# TASK GOAL:
The output is the lines below from the one with "- Integrity" through the one with "- Fulfill the", both included, printed exactly and with no other line.

**********

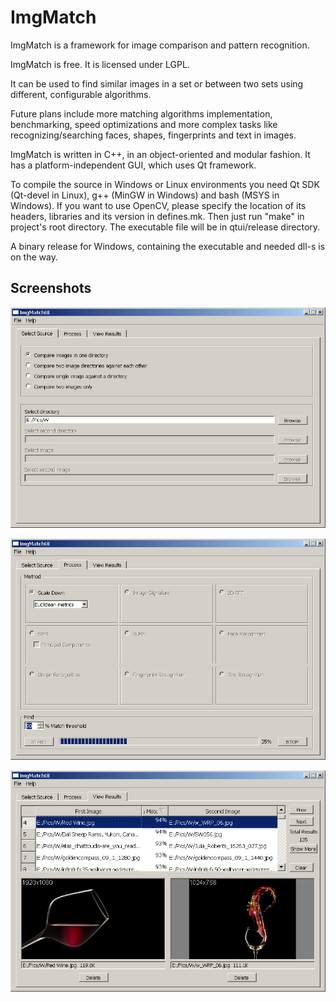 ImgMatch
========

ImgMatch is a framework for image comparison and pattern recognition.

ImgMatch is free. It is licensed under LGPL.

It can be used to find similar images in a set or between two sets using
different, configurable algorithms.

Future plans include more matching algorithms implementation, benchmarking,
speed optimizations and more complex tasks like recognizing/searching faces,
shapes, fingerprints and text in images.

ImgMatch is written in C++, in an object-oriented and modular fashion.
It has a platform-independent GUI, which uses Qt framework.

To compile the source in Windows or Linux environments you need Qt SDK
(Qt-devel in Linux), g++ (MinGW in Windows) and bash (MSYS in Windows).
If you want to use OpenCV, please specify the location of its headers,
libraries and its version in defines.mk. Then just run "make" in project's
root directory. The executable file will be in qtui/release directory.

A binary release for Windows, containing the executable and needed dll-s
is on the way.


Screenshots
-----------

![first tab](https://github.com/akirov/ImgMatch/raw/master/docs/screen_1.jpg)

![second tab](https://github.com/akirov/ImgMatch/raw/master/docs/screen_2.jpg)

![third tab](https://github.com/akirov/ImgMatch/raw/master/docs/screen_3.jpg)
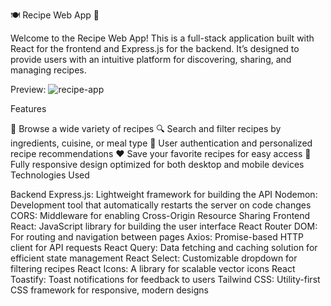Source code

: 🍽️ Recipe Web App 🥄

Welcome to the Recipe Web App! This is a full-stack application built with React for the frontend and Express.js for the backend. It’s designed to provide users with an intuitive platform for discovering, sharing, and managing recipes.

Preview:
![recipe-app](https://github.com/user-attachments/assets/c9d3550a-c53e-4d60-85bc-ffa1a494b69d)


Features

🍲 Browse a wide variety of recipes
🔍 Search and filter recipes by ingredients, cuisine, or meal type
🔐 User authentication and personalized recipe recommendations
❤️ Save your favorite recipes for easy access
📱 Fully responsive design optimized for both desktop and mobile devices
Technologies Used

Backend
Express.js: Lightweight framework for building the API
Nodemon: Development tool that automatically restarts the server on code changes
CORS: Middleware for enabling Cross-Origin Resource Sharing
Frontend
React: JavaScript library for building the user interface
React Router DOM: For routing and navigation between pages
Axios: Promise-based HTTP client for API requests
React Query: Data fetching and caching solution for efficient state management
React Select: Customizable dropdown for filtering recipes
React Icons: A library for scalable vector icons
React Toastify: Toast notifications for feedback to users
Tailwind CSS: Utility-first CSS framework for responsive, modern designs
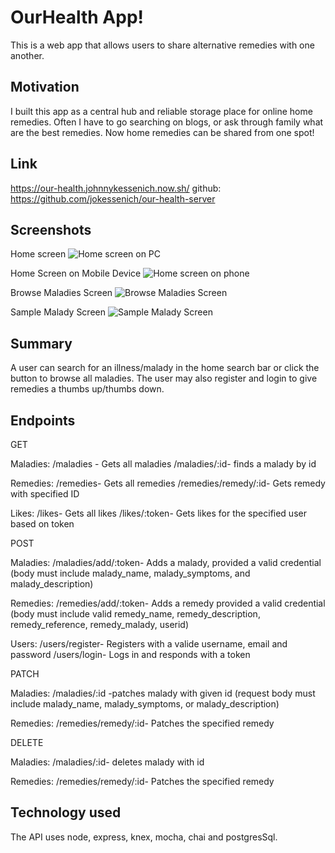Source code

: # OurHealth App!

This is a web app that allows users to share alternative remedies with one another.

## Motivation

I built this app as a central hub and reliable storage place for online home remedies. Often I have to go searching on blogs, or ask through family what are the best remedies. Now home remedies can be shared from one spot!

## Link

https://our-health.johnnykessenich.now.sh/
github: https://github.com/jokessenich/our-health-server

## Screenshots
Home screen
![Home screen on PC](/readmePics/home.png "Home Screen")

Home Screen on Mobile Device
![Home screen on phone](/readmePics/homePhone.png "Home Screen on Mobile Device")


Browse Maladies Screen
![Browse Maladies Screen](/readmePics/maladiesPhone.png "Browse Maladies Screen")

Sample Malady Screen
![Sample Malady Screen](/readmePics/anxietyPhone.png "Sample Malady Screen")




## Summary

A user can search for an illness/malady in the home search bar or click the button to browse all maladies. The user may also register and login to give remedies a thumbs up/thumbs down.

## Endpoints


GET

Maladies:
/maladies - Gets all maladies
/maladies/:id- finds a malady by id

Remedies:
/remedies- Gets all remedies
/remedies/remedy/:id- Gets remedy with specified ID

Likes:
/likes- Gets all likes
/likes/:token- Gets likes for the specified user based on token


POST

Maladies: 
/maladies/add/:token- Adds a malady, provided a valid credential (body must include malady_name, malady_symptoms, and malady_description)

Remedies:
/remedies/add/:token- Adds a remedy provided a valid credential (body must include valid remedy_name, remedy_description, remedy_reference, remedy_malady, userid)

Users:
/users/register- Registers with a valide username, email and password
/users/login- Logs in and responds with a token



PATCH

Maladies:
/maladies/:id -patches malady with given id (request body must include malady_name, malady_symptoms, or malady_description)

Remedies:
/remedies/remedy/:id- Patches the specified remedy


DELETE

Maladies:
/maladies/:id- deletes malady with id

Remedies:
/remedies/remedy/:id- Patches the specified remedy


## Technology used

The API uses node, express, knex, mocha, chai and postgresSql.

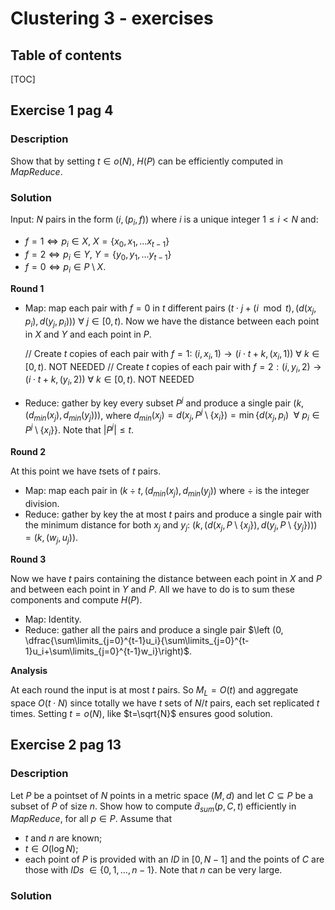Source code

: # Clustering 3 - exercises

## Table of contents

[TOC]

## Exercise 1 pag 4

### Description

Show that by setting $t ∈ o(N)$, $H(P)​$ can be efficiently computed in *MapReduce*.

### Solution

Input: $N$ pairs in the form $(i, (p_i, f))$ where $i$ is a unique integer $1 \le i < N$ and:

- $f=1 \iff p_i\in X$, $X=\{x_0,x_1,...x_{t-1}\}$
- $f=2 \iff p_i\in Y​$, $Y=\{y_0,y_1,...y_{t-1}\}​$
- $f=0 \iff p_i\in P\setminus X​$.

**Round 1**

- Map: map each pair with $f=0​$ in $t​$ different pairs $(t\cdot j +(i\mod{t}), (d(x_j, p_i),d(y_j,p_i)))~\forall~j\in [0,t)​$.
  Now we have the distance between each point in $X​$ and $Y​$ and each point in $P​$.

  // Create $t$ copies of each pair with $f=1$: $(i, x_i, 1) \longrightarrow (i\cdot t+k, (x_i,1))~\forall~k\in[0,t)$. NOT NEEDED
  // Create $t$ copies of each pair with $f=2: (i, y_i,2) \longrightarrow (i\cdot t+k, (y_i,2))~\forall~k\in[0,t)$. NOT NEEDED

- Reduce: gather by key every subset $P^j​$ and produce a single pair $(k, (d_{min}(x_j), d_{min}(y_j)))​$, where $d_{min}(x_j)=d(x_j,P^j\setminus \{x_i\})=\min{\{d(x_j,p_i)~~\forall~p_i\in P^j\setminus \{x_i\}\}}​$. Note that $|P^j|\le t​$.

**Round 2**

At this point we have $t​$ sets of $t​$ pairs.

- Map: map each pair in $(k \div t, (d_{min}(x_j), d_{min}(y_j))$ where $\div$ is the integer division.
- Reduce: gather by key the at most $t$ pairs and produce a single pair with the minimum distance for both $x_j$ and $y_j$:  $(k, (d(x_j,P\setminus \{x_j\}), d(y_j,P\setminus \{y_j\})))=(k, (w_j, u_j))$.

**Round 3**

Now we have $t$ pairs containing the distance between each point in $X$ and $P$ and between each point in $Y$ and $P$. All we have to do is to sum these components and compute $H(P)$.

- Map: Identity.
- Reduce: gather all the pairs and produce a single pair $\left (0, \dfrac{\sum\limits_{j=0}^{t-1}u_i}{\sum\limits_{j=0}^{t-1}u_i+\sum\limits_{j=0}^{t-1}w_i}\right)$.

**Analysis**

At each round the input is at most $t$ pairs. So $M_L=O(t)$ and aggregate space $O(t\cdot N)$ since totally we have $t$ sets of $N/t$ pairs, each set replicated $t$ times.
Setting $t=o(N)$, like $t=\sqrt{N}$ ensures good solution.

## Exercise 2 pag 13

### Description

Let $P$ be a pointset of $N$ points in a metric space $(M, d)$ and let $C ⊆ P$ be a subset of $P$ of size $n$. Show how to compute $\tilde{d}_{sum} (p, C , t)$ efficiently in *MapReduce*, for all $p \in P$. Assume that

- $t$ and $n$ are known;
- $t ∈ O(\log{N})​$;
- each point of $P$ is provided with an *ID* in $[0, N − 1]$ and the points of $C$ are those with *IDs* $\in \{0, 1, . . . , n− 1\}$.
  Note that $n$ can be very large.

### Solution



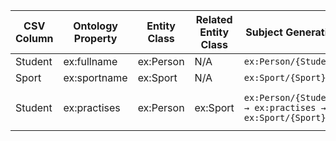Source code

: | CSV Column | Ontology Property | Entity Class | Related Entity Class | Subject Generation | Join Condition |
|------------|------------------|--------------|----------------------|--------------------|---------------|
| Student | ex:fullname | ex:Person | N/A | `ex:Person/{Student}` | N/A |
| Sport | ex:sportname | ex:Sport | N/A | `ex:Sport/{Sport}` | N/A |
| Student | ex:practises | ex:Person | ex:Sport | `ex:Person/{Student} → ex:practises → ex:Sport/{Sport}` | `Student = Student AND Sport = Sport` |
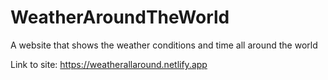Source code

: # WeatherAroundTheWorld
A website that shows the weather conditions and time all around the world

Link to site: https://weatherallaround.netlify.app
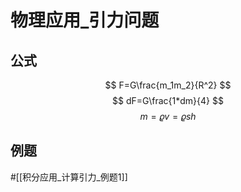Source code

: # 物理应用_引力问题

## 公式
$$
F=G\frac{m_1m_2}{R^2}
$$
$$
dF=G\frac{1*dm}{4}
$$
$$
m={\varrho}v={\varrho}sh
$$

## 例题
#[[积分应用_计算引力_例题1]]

**********

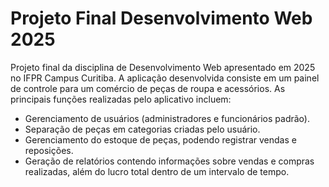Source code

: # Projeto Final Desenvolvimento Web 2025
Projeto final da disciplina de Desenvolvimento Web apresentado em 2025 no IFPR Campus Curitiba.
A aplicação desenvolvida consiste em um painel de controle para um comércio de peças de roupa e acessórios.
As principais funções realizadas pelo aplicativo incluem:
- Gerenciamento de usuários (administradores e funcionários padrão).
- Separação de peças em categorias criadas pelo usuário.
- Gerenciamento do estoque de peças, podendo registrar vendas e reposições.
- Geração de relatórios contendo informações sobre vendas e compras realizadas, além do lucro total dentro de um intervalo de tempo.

**********

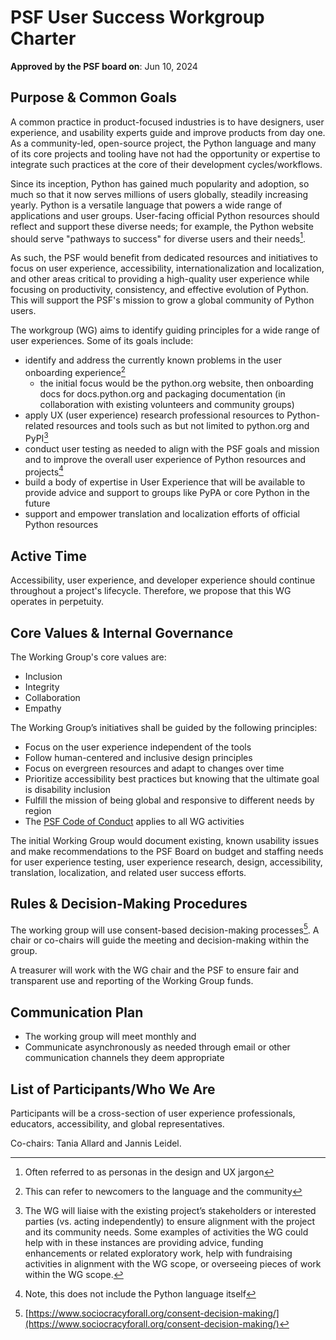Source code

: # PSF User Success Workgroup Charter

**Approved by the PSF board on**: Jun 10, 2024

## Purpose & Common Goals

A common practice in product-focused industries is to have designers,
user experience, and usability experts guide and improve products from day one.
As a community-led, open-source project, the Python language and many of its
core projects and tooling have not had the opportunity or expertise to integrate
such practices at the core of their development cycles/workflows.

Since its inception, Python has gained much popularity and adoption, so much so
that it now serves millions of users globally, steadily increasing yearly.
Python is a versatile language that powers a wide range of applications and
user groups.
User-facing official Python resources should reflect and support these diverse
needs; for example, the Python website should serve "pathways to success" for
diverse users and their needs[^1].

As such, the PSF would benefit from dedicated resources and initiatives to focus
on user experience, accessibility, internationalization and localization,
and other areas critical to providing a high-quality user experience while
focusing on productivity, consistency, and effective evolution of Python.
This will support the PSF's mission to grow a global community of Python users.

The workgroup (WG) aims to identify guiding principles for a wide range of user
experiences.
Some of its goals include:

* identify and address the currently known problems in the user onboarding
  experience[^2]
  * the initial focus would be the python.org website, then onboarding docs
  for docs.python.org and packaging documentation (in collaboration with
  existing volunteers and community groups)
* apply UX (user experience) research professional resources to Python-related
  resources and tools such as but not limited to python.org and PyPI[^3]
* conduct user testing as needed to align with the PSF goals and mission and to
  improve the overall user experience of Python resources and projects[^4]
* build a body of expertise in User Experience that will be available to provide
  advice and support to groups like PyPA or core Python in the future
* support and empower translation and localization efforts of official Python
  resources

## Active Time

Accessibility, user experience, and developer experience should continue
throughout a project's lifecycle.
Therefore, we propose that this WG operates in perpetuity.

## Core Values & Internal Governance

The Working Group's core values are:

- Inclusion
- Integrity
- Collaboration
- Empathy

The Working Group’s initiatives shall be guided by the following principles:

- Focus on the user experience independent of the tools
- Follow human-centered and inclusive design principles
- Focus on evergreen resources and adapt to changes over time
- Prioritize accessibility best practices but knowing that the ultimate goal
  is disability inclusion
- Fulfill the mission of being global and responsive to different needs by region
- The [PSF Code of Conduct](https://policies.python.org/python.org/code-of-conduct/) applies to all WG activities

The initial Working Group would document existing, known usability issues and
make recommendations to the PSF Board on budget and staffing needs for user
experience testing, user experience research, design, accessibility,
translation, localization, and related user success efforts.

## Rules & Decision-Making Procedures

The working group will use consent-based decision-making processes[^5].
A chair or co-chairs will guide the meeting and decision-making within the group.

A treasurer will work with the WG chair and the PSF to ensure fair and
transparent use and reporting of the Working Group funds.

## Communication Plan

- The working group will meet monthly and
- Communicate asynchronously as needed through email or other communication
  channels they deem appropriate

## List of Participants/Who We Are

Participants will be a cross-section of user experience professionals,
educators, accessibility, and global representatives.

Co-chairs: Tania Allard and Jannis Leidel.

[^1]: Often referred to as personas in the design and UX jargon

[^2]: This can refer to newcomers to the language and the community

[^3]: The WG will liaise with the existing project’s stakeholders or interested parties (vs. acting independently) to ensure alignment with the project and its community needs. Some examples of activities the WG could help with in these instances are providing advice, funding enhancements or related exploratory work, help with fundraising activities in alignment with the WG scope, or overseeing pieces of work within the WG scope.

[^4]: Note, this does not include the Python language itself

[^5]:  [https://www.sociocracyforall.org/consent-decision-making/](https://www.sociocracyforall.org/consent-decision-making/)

**********

# RESPONSE BOX:
- Integrity
- Collaboration
- Empathy

The Working Group’s initiatives shall be guided by the following principles:

- Focus on the user experience independent of the tools
- Follow human-centered and inclusive design principles
- Focus on evergreen resources and adapt to changes over time
- Prioritize accessibility best practices but knowing that the ultimate goal
  is disability inclusion
- Fulfill the mission of being global and responsive to different needs by region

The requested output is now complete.